I got mine second hand, and love it. I never had a chance to try another planer so I cannot compare. Yes the blower is powerful.


----------



## bbasiaga

This is the only planer I have used as well, but it is quite nice. I consider this one of my rare tool steals, as it was on sale with the extension tables and a second set of knives for less than the normal retail of just the planer. It was an Amazon door buster a few years back. Free Prime shipping even.

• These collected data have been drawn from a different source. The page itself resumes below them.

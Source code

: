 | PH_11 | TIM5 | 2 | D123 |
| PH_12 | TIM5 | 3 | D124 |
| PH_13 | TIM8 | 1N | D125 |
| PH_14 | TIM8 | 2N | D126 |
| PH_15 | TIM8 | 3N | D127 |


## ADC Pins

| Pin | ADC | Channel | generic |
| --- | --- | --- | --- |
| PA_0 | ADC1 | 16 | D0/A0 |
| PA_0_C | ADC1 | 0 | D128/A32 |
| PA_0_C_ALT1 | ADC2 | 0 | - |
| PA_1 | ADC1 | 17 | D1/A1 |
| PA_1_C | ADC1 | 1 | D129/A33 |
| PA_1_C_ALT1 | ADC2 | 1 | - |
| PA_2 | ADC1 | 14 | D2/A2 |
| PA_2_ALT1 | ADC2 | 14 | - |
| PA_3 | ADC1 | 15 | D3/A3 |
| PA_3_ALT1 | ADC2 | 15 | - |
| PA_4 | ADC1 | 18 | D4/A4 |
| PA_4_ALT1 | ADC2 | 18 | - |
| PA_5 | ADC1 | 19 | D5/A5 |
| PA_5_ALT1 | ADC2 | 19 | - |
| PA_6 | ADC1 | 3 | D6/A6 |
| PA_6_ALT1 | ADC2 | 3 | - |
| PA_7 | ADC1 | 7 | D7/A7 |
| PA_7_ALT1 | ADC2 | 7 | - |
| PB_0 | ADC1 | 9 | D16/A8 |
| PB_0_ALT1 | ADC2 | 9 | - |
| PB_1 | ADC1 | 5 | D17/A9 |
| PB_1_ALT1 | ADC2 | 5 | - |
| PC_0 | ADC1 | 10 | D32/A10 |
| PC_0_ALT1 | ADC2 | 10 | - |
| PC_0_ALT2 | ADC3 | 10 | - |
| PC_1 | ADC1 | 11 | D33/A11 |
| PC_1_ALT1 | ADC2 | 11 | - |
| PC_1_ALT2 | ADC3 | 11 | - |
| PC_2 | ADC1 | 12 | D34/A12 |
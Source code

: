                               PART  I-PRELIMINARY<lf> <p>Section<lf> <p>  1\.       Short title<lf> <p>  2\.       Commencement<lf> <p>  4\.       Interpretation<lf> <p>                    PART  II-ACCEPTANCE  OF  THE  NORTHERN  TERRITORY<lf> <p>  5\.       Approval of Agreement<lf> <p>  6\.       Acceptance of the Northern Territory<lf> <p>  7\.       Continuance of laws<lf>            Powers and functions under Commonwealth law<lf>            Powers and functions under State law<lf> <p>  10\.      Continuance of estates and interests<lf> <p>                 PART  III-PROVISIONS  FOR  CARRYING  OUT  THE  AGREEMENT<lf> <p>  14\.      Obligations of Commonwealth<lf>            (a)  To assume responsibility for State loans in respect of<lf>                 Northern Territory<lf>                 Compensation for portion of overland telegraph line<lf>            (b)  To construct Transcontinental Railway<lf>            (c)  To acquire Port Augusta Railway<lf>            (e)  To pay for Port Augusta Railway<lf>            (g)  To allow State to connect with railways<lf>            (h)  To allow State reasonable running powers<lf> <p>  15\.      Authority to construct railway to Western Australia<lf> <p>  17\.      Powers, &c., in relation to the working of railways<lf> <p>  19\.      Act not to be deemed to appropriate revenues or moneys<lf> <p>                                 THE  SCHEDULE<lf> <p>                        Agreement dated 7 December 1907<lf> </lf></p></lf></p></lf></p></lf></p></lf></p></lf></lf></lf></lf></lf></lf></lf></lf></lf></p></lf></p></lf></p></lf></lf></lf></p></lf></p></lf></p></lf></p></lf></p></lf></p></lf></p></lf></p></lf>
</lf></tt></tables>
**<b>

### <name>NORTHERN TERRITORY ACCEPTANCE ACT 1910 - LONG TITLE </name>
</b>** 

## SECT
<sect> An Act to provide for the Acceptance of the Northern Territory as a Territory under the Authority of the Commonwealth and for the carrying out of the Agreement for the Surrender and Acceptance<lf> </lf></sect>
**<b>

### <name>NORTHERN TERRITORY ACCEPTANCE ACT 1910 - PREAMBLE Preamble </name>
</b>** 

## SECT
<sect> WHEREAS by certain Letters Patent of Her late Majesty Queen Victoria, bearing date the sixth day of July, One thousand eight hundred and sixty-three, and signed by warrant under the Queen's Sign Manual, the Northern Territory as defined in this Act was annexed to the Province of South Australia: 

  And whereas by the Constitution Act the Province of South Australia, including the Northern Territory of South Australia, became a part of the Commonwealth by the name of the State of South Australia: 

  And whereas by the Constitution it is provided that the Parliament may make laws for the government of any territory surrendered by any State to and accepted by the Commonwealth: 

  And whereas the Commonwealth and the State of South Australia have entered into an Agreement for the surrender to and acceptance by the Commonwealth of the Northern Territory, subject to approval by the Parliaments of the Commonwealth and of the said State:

Seems to be a very good machine for the money.

-Brian


----------



## Mip

What's wrong with a Pinto? Other than they catch fire when rearended, they were decent cars. Saw one years ago shooting down Woodward avenue with a roll cage in it and custom fender flares on the sides, not bolted on plastic POCs, but welded sheet metal flares. The owner knew what he was doing when he customized this. What you see in and around Detroit.
As for the review, I have heard that these planers were the cat's meow, top of the line for portable planers. I have a planer that is one better, though, a Delta, can't remember the model number. What makes it better, you ask? It was free, won it in a contest the local Woodcraft was having. Can't beat that.


----------



## loupitou06

I used this planer for many years and love it, the only downside (for me) is how quickly the blades get dull, especially when you run woods like Jatoba or purpleheart. I have then upgraded to aftermarket carbide tipped blades (sold at infinitool for example) and got much better board-foot-age out of them 

Enjoy your new tool - I have found that even with the extension tables, lifting a bit the end of the board when feeding it and you'll have zero snipe.


----------



## yotaman78

I was looking for a planer for awhile. I finally saw something on CL and snagged it up. I have the DW735 planer along with it came a DeWalt stand that it sat on top off along with a home made ejection shoot all for $500. I think I got a great deal & it's an awesome planer. So far it's done everything I've wanted it to do.


----------



## dschlic1

I have one, made a Thein baffle for my garbage can and hooked it up with a 2" shop vac hose. Works great! Fills up the garbage can kind of fast though.


----------



## pintodeluxe

Agree with the positive review. It is a great tool.
For the figured white oak I typically use, the stock blades wore out too quickly. I liked the bones of the planer, so I invested in the Shelix head and couldn't be happier. Blades last and last, and no more tearout.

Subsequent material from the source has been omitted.